I opened this blog, exactly three months and 250 posts ago, asking, “Why Did Google Pop?” (with a second post on the topic as well.)
Nudecybot has two fascinating posts on Google today. The first is on Google bias, the second on gmail, and the fact that it now actually secures your email (way to go, Google!).
In the first, he claims that Google is overvalued. Google has a market cap of around 45 Billion dollars, on revenues of 2.6 Billion, and an EBITDA of 500 million.
There are two basic ways to value a company. The first is the discounted value of its anticipated cash flow. (Discounted means that jam today is worth more than jam tomorrow, and I should sell you jam tomorrow at a slightly lower price, because I get the money earlier, and can make use of it.
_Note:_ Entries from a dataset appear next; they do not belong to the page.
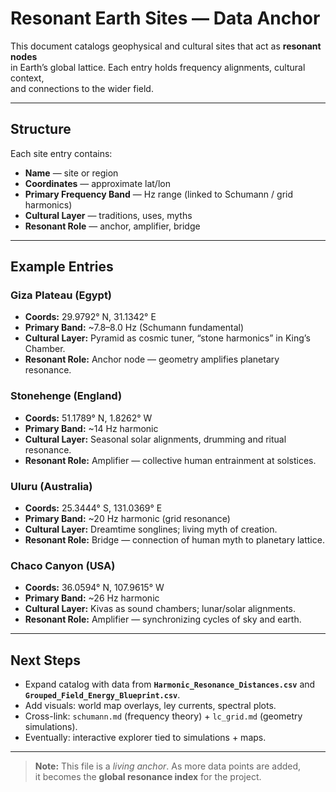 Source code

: # Resonant Earth Sites — Data Anchor

This document catalogs geophysical and cultural sites that act as **resonant nodes**  
in Earth’s global lattice. Each entry holds frequency alignments, cultural context,  
and connections to the wider field.

---

## Structure

Each site entry contains:
- **Name** — site or region  
- **Coordinates** — approximate lat/lon  
- **Primary Frequency Band** — Hz range (linked to Schumann / grid harmonics)  
- **Cultural Layer** — traditions, uses, myths  
- **Resonant Role** — anchor, amplifier, bridge  

---

## Example Entries

### Giza Plateau (Egypt)  
- **Coords:** 29.9792° N, 31.1342° E  
- **Primary Band:** ~7.8–8.0 Hz (Schumann fundamental)  
- **Cultural Layer:** Pyramid as cosmic tuner, “stone harmonics” in King’s Chamber.  
- **Resonant Role:** Anchor node — geometry amplifies planetary resonance.  

### Stonehenge (England)  
- **Coords:** 51.1789° N, 1.8262° W  
- **Primary Band:** ~14 Hz harmonic  
- **Cultural Layer:** Seasonal solar alignments, drumming and ritual resonance.  
- **Resonant Role:** Amplifier — collective human entrainment at solstices.  

### Uluru (Australia)  
- **Coords:** 25.3444° S, 131.0369° E  
- **Primary Band:** ~20 Hz harmonic (grid resonance)  
- **Cultural Layer:** Dreamtime songlines; living myth of creation.  
- **Resonant Role:** Bridge — connection of human myth to planetary lattice.  

### Chaco Canyon (USA)  
- **Coords:** 36.0594° N, 107.9615° W  
- **Primary Band:** ~26 Hz harmonic  
- **Cultural Layer:** Kivas as sound chambers; lunar/solar alignments.  
- **Resonant Role:** Amplifier — synchronizing cycles of sky and earth.  

---

## Next Steps

- Expand catalog with data from **`Harmonic_Resonance_Distances.csv`** and  
  **`Grouped_Field_Energy_Blueprint.csv`**.  
- Add visuals: world map overlays, ley currents, spectral plots.  
- Cross-link: `schumann.md` (frequency theory) + `lc_grid.md` (geometry simulations).  
- Eventually: interactive explorer tied to simulations + maps.

---

> **Note:** This file is a *living anchor*. As more data points are added,  
it becomes the **global resonance index** for the project.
On a broader level, having $100 in hand today is worth more than $100 in hand a year from now, and the amount you’d pay to get $100 next year (about $98 at today’s interest rates) is called the discounted value. So the discounted value of a company’s expected cash flow means that a company is worth what it’s going to bring in over time, adjusted for the fact that you’ll get that money over time, and the risk that the money won’t come in.
The second way to value a company is the replacement value of its assets. This means that a company is worth what it would cost to build the same thing. This method is harder to use. In Google’s case, it requires figuring the value of several notoriously hard-to-value assets. One is brand. I visit Google an average of 15 times a day. Google’s ease of use is amazing. You could spend a lot of time and energy and not get it as right as they’ve gotten it. (I’ll make an exception for gmail, which I really don’t like. I like mail to be lightning fast, because I get a lot of it, and hate waiting. Gmail now has secure POP servers, so I can use my own tools. I’ll be interested to see how or if they advertise over POP.) The second really hard to value asset is Google’s staff. Google has collected an amazingly smart set of people on the technical side, and they seem to figure out how to make money from the stuff those folks invent. The third non-obvious asset is the ability to run a 100,000 node server farm on the cheap. Moore’s law has lead to operations costs dominating hardware costs, and running a network cheaply is very hard. I think is rapidly depreciating as they add a mix of services. I’ve gotten tired of Orkut’s bad service, and Gmail sometimes gives me a come back later message. But I suspect that in the Gmail case they’ll fix it.
So, are these hard to value assets, plus the more obvious ones like Pagerank and a fast web service, worth $45 billion?
Nope not according to me. Or the founders judging by this:
http://www.siliconvalley.com/mld/siliconvalley/10227194.htm
I’m a big fan of smart people but in my (very direct) experience a high IQ/sqft ratio does not predict a company’s ability to succeed. But what am I saying? They already have succeeded with their exit strat…I mean IPO. At least things are looking good.
According to B2 (http://www.business2.com/b2/web/articles/0,17863,785557,00.html?promoid=rss),
Yahoo makes 80% of its revenue from advertising compared with 99% at Google. Methinks Google needs to start converting their newfound capital into a more diverse revenue stream. And it seems their plan of hiring smart people and emphasis on R&D is bearing some fruit judging by the interesting stuff coming from Google labs. Look to Gmail to help them generate some revenue with paid features that you will be able to add to an already impressive functionality.